Last week turned into an historic one for currency markets, possibly one that forex traders will be able to tell their grandchildren about one day. Markets were taking every new day as it came as many of the usual rules went out the window.
As it turned out the sell-off termed ‘Black Monday’ was just the start of a turbulent week as the market has reacted to one major piece of news after another, and some central banks have looked like they were playing catch up. As the week began we saw US Treasury yields plumbing record lows with the USD dropping along with US bond yields. With the European Central Bank and Bank of Japan having little monetary ammunition to hand, this meant a rally in both the EUR and JPY. But it was going to be a week of two halves in forex markets.
Mid-week the Bank of England slashed rates unexpectedly and released almost GBP 300 million of extra funding into the banking system, right ahead of the UK spring budget.

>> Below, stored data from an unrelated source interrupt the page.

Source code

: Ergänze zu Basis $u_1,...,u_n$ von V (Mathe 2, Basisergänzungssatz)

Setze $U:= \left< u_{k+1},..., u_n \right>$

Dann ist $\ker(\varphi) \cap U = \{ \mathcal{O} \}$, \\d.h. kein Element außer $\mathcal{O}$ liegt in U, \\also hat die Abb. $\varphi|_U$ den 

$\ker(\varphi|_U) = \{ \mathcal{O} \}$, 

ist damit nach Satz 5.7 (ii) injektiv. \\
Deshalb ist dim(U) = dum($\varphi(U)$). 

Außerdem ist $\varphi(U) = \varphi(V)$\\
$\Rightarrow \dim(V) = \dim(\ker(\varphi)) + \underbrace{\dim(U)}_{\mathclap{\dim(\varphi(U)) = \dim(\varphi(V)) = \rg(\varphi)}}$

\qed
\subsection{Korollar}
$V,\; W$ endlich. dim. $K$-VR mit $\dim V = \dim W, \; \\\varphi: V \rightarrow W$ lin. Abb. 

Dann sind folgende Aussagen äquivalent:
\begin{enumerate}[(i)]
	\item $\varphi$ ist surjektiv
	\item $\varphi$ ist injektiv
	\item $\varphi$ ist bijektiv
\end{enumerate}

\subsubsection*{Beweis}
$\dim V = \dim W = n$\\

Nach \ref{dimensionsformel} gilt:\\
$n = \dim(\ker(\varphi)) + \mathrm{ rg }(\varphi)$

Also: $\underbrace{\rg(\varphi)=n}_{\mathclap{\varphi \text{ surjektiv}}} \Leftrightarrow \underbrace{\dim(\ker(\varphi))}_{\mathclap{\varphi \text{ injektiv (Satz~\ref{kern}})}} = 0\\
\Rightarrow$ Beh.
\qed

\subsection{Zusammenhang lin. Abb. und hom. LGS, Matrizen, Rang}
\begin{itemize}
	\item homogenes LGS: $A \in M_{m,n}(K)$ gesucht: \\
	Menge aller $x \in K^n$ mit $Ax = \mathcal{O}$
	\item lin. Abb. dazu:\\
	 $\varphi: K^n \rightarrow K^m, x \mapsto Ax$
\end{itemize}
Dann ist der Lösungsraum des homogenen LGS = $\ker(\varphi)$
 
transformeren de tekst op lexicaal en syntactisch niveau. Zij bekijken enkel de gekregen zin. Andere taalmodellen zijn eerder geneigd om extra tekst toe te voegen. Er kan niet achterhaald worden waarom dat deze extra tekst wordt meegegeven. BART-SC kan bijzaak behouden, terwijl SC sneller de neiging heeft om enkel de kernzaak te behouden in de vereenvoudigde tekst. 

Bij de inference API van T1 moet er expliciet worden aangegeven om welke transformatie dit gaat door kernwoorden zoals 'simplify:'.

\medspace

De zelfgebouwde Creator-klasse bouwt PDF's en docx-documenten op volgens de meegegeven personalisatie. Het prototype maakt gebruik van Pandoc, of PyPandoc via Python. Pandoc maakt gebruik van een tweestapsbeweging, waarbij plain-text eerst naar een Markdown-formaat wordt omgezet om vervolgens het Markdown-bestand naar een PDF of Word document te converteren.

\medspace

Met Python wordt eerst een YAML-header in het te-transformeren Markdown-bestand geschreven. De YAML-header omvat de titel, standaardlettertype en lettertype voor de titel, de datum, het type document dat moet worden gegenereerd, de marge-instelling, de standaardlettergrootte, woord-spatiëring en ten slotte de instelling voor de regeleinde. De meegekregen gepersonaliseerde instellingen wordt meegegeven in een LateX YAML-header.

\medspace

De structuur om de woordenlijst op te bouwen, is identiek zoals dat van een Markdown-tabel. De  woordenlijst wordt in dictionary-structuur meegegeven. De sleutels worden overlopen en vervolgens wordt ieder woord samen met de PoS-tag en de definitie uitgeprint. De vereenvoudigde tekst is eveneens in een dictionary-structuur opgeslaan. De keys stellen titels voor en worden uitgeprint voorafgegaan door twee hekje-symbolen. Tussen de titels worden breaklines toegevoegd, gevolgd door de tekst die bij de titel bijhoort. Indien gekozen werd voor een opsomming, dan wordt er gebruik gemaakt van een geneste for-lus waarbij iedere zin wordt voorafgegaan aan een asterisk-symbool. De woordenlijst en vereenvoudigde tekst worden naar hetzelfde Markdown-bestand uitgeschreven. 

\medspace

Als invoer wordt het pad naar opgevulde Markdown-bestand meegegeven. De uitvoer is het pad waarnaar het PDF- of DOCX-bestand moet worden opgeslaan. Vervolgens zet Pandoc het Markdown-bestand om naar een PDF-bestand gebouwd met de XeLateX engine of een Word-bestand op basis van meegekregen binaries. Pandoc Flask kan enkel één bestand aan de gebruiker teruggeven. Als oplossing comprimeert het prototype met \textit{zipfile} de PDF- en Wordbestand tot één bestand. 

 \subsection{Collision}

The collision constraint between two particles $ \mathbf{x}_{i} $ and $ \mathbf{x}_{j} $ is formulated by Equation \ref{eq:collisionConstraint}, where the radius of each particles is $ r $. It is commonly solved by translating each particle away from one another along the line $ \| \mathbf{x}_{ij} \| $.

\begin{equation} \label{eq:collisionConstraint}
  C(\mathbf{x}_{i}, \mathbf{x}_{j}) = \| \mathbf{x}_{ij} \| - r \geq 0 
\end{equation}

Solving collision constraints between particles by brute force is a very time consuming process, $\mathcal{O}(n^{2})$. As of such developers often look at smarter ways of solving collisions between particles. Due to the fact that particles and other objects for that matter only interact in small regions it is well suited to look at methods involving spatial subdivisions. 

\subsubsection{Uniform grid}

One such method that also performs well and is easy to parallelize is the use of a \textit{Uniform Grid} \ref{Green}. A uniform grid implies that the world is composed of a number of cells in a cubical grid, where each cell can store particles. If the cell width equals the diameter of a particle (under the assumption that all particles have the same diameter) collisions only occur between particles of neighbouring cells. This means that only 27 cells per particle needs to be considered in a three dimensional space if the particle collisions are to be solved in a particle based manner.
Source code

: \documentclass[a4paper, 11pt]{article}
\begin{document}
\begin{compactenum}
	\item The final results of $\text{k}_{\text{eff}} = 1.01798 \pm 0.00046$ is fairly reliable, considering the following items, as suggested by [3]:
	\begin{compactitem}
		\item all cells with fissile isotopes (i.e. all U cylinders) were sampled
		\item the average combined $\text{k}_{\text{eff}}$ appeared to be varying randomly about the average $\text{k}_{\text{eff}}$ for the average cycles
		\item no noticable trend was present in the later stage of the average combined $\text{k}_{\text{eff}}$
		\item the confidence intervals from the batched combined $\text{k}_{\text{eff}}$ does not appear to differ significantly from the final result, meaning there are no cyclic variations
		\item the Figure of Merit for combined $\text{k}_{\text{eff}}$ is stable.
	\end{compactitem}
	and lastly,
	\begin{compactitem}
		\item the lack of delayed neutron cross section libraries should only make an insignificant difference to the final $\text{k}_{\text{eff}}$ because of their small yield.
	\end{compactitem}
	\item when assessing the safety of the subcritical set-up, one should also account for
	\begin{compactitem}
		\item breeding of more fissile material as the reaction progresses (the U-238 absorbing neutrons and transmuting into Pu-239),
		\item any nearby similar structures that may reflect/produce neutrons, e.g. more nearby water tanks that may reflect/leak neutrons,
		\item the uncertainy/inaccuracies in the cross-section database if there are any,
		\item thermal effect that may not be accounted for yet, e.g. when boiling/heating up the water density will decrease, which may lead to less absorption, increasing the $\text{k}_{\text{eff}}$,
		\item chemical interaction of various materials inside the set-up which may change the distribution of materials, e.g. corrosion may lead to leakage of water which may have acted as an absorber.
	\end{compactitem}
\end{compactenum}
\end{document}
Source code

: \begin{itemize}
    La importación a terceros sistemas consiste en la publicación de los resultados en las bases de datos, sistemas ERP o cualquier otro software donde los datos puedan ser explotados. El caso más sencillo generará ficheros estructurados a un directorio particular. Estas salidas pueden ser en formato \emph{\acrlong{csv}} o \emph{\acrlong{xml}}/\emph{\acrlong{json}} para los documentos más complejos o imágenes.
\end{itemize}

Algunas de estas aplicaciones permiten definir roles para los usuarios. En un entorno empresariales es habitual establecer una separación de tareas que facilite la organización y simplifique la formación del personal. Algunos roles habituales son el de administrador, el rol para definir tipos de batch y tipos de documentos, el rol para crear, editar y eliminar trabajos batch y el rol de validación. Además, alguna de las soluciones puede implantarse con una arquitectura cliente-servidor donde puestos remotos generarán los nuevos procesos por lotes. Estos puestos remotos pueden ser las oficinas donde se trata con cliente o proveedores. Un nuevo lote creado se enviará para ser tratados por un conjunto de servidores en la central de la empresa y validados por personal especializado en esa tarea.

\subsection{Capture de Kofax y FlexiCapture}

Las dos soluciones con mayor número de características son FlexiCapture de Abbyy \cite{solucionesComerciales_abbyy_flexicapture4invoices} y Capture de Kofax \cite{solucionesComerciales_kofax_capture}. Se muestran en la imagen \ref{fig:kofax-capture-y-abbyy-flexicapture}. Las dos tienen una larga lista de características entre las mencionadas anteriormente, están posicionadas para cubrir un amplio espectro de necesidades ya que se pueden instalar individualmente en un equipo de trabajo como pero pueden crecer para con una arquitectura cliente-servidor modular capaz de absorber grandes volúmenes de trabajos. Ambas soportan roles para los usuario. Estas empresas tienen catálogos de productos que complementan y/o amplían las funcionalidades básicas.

The Federal Reserve also cut rates.
“Rate cuts alone are not amounting to much these days but with the term funding scheme measures and counter-cyclical buffer being reduced to 0% it ought to help the transmission to business,” observed Neil Wilson, Chief Markets Analyst with Markets.com.
UK Chancellor Rishi Sunak found himself presenting his first budget in the teeth of a major financial crisis. But he unveiled a massive GBP 30 billion of extra stimulus measures, which is probably what was required. The extra spending that came with this, to the tune of GBP 175 billion over five years, spelled the end of the days of austerity in the UK in what looks like the largest sustained fiscal boost in 30 years.
However this all seems like just the prequel to the main event now, as Donald Trump’s announcement of a European travel ban led to an historic market sell off on Thursday that conjured the shades of 1987. GBP was sold heavily and indeed has been dropping like a stone for most of the week, having slipped from 1.31 vs the USD to close the week at 1.227. It was a sustained period of selling against sterling.
Traders disappointed by no rate cut from ECB
The EUR also had a busy week – while the ECB did announce new stimulus measures there was no interest rate cut in the offing this week, leading to a rush from the EUR into dollars. Traders were saying Friday that there had been a blow out in the cross-currency swap spreads, leading to a rush into USD liquidity, led by banks and large corporations.
Other assets you would expect to hold or even gain value last week have also been sold off. The gold price finished the week down at 1529 despite reported heavy demands for gold ETFs, while silver is now at 14.74. Bitcoin has also seen a substantial sell off this week and is now below USD 5500. Bear in mind, however, that this reflects gains in the USD against other assets.
So what next? Surely not a repeat of this week, although central bankers will be watching the news for further detail on the spread of the virus. There is every chance we will see more surprise monetary easing, especially from the Federal Reserve. But for those who have in recent months questioned whether the greenback should still be the world’s de facto currency of last resort, it is certainly proving them wrong at the moment.